‘Difficult’ year ahead for local Age UKs, warns federation boss 

21 Feb 2023 News

Paul Farmer, chief executive officer of Age UK

The recently appointed chief executive officer of Age UK has predicted that this year will be particularly challenging for its network of 130 organisations.  

In December, Age UK announced that it would use £5m from its reserves to support its network through winter

Kirsty Gaskell-Sinclair, the main charity’s head of network resilience, also revealed that three local Age UKs closed in 2021 because of a challenging economic climate. 

But speaking to Civil Society News earlier this month, chief executive Paul Farmer said he is “hopeful” that there will be no further closures in the foreseeable future. 

“I’m sure a number of local Age UKs will find this year very difficult but our plan is to make sure we’re working as closely as possible as we can together. I’m hopeful that we won’t lose any,” he said. 

Charities are under ‘huge pressure’ 

Farmer said that the survival of federated charities depends on staff, the support they can get from the federation and the local economic circumstances.

“We know the cost-of-living crisis is having an impact on local organisations themselves as well. The sector generally is under a huge amount of pressure and the pressure is a combination of increasing demand on the needs that we’re able to provide – we’ve seen that right away across our services – and the tightening in terms of resources,” he said. 

“Charities are not immune from the cost-of-living crisis. There are a lot of organisations that will struggle. A number of local Age UKs I’m sure we’ll find this year very difficult but our plan is to make sure that we’re working as closely as possible as we as we can together. I’m hopeful that we won’t lose any.”

Upcoming strategy

Age UK’s trustees decided to extend the charity’s three-year strategy, due to end in April 2022, a further year as it remains “relevant to the current situation for older people”.

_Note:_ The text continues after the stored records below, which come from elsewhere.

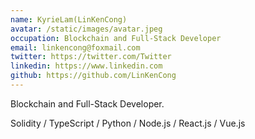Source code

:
 ```yaml
---
name: KyrieLam(LinKenCong)
avatar: /static/images/avatar.jpeg
occupation: Blockchain and Full-Stack Developer
email: linkencong@foxmail.com
twitter: https://twitter.com/Twitter
linkedin: https://www.linkedin.com
github: https://github.com/LinKenCong
---
```


Blockchain and Full-Stack Developer.

Solidity / TypeScript / Python / Node.js / React.js / Vue.js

Farmer said the charity is “right in the middle of that conversation at the moment”. “I think it’s really important that when you’re shaping a new strategy for an organisation to listen to people who use our services. 

“As we’re building our new strategy, the whole issue of equity and tackling inequalities amongst older people is going to be incredibly important.”

Farmer explained that the strategy will be based around five areas that matter most to Age UK’s beneficiaries: health, social care, financial wellbeing, loneliness and isolation and inequalities.

“We know that the current experience that many older people have is way short of what they need. 

“We’ve got the NHS that is really struggling to meet the needs of older people at the moment and in some cases, people’s experiences are going backwards, with people not being treated with the level of dignity you would hope for. We also need to look at social care, which is a long-standing problem.”

On financial wellbeing, he said: “Although there are some older people who are fine, there are around two million older people living in poverty and their experience is not getting any easier because of rising fuel bills and the cost of living.”

Farmed concluded by saying that more needs to be done to tackle loneliness and isolation across society. “We know how challenging and difficult it often can be in later life when you lose your partner, friendship group or people around you.

“As far as this year is concerned, 2023 is going to be all about standing up for – in what’s a very, very tough space – older people in the context of the cost-of-living crisis and the challenges on the health and social care system.”